GeometryZero: 그룹 대조 정책 최적화를 통한 LLM 기하 문제 해결 능력 향상

초록

대규모 언어 모델(LLMs)의 최근 발전은 다양한 분야, 특히 수학적 추론에서 놀라운 능력을 보여주었으며, 그 중에서도 기하학 문제 해결은 보조 구성이 핵심적인 역할을 하는 어려운 영역으로 남아 있습니다. 기존의 접근 방식은 최적의 성능을 달성하지 못하거나 GPT-4o와 같은 대규모 LLMs에 의존하여 막대한 계산 비용을 초래합니다. 우리는 검증 가능한 보상을 통한 강화 학습(예: GRPO)이 보조 구성과 견고한 기하학적 추론을 효과적으로 결합한 소규모 모델을 훈련하는 유망한 방향을 제시한다고 주장합니다. 그러나 GRPO를 기하학적 추론에 직접 적용하는 것은 무조건적인 보상에 의존하기 때문에 근본적인 한계를 가지고 있으며, 이는 무차별적이고 역효과를 일으키는 보조 구성을 초래합니다. 이러한 문제를 해결하기 위해 우리는 두 가지 주요 혁신을 특징으로 하는 새로운 강화 학습 프레임워크인 그룹 대조 정책 최적화(GCPO)를 제안합니다: (1) 문맥적 유용성에 기반하여 보조 구성에 대해 긍정적 또는 부정적 보상 신호를 적응적으로 제공하는 그룹 대조 마스킹, 그리고 (2) 더 긴 추론 체인을 촉진하는 길이 보상입니다. GCPO를 기반으로 우리는 보조 구성을 언제 사용할지 신중하게 결정하는 합리적인 크기의 기하학적 추론 모델인 GeometryZero 제품군을 개발했습니다. Geometry3K, MathVista와 같은 인기 있는 기하학 벤치마크에 대한 광범위한 실험적 평가를 통해 GeometryZero 모델이 기준선(예: GRPO)을 지속적으로 능가하며 모든 벤치마크에서 평균 4.29%의 개선을 달성함을 입증했습니다.

English

Recent advances in large language models (LLMs) have demonstrated remarkable capabilities across diverse domains, particularly in mathematical reasoning, amid which geometry problem solving remains a challenging area where auxiliary construction plays a enssential role. Existing approaches either achieve suboptimal performance or rely on massive LLMs (e.g., GPT-4o), incurring massive computational costs.
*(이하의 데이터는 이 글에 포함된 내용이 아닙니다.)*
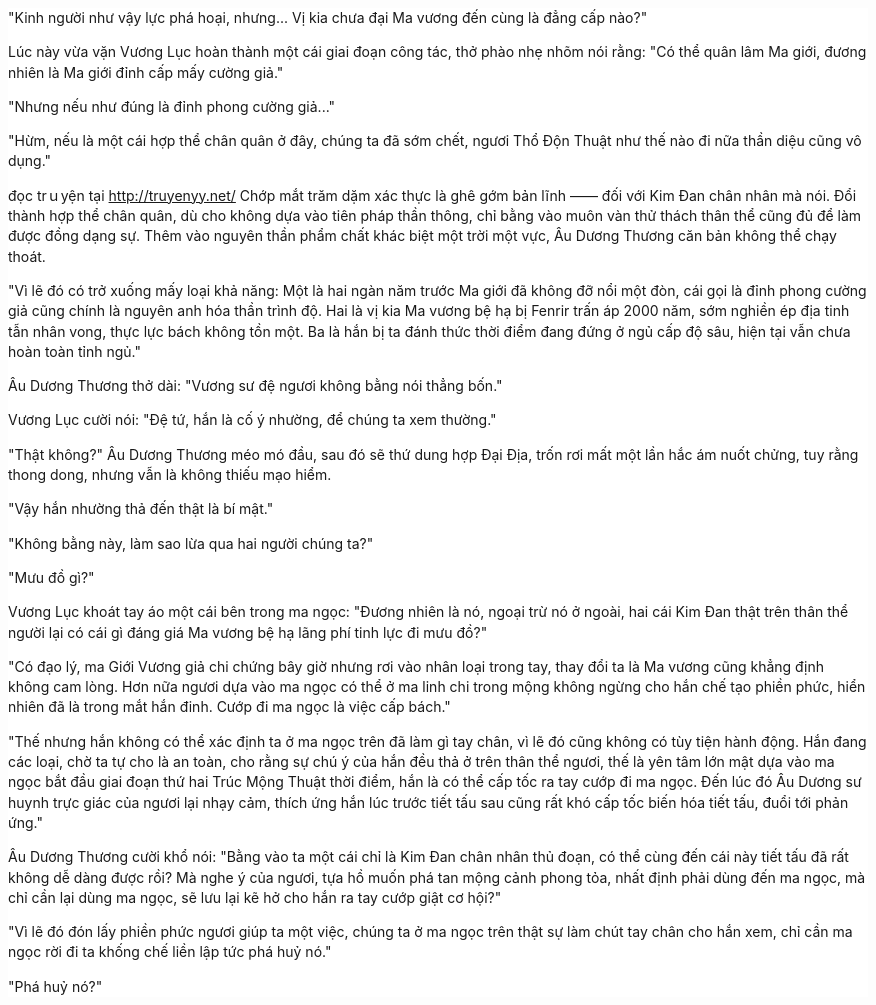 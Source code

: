 "Kinh người như vậy lực phá hoại, nhưng... Vị kia chưa đại Ma vương đến cùng là đẳng cấp nào?"

Lúc này vừa vặn Vương Lục hoàn thành một cái giai đoạn công tác, thở phào nhẹ nhõm nói rằng: "Có thể quân lâm Ma giới, đương nhiên là Ma giới đỉnh cấp mấy cường giả."

"Nhưng nếu như đúng là đỉnh phong cường giả..."

"Hừm, nếu là một cái hợp thể chân quân ở đây, chúng ta đã sớm chết, ngươi Thổ Độn Thuật như thế nào đi nữa thần diệu cũng vô dụng."

đọc trｕyện tại http://truyenyy.net/ Chớp mắt trăm dặm xác thực là ghê gớm bản lĩnh —— đối với Kim Đan chân nhân mà nói. Đổi thành hợp thể chân quân, dù cho không dựa vào tiên pháp thần thông, chỉ bằng vào muôn vàn thử thách thân thể cũng đủ để làm được đồng dạng sự. Thêm vào nguyên thần phẩm chất khác biệt một trời một vực, Âu Dương Thương căn bản không thể chạy thoát.

"Vì lẽ đó có trở xuống mấy loại khả năng: Một là hai ngàn năm trước Ma giới đã không đỡ nổi một đòn, cái gọi là đỉnh phong cường giả cũng chính là nguyên anh hóa thần trình độ. Hai là vị kia Ma vương bệ hạ bị Fenrir trấn áp 2000 năm, sớm nghiền ép địa tinh tẫn nhân vong, thực lực bách không tồn một. Ba là hắn bị ta đánh thức thời điểm đang đứng ở ngủ cấp độ sâu, hiện tại vẫn chưa hoàn toàn tỉnh ngủ."

Âu Dương Thương thở dài: "Vương sư đệ ngươi không bằng nói thẳng bốn."

Vương Lục cười nói: "Đệ tứ, hắn là cố ý nhường, để chúng ta xem thường."

"Thật không?" Âu Dương Thương méo mó đầu, sau đó sẽ thứ dung hợp Đại Địa, trốn rơi mất một lần hắc ám nuốt chửng, tuy rằng thong dong, nhưng vẫn là không thiếu mạo hiểm.

"Vậy hắn nhường thả đến thật là bí mật."

"Không bằng này, làm sao lừa qua hai người chúng ta?"

"Mưu đồ gì?"

Vương Lục khoát tay áo một cái bên trong ma ngọc: "Đương nhiên là nó, ngoại trừ nó ở ngoài, hai cái Kim Đan thật trên thân thể người lại có cái gì đáng giá Ma vương bệ hạ lãng phí tinh lực đi mưu đồ?"

"Có đạo lý, ma Giới Vương giả chi chứng bây giờ nhưng rơi vào nhân loại trong tay, thay đổi ta là Ma vương cũng khẳng định không cam lòng. Hơn nữa ngươi dựa vào ma ngọc có thể ở ma linh chi trong mộng không ngừng cho hắn chế tạo phiền phức, hiển nhiên đã là trong mắt hắn đinh. Cướp đi ma ngọc là việc cấp bách."

"Thế nhưng hắn không có thể xác định ta ở ma ngọc trên đã làm gì tay chân, vì lẽ đó cũng không có tùy tiện hành động. Hắn đang các loại, chờ ta tự cho là an toàn, cho rằng sự chú ý của hắn đều thả ở trên thân thể ngươi, thế là yên tâm lớn mật dựa vào ma ngọc bắt đầu giai đoạn thứ hai Trúc Mộng Thuật thời điểm, hắn là có thể cấp tốc ra tay cướp đi ma ngọc. Đến lúc đó Âu Dương sư huynh trực giác của ngươi lại nhạy cảm, thích ứng hắn lúc trước tiết tấu sau cũng rất khó cấp tốc biến hóa tiết tấu, đuổi tới phản ứng."

Âu Dương Thương cười khổ nói: "Bằng vào ta một cái chỉ là Kim Đan chân nhân thủ đoạn, có thể cùng đến cái này tiết tấu đã rất không dễ dàng được rồi? Mà nghe ý của ngươi, tựa hồ muốn phá tan mộng cảnh phong tỏa, nhất định phải dùng đến ma ngọc, mà chỉ cần lại dùng ma ngọc, sẽ lưu lại kẽ hở cho hắn ra tay cướp giật cơ hội?"

"Vì lẽ đó đón lấy phiền phức ngươi giúp ta một việc, chúng ta ở ma ngọc trên thật sự làm chút tay chân cho hắn xem, chỉ cần ma ngọc rời đi ta khống chế liền lập tức phá huỷ nó."

"Phá huỷ nó?"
We posit that reinforcement learning with verifiable reward (e.g., GRPO) offers a promising direction for training smaller models that effectively combine auxiliary construction with robust geometric reasoning. However, directly applying GRPO to geometric reasoning presents fundamental limitations due to its dependence on unconditional rewards, which leads to indiscriminate and counterproductive auxiliary constructions. To address these challenges, we propose Group Contrastive Policy Optimization (GCPO), a novel reinforcement learning framework featuring two key innovations: (1) Group Contrastive Masking, which adaptively provides positive or negative reward signals for auxiliary construction based on contextual utility, and a (2) length reward that promotes longer reasoning chains. Building on GCPO, we develop GeometryZero, a family of affordable-size geometric reasoning models that judiciously determine when to employ auxiliary construction. Our extensive empirical evaluation across popular geometric benchmarks (Geometry3K, MathVista) demonstrates that GeometryZero models consistently outperform baselines (e.g. GRPO), achieving an average improvement of 4.29% across all benchmarks.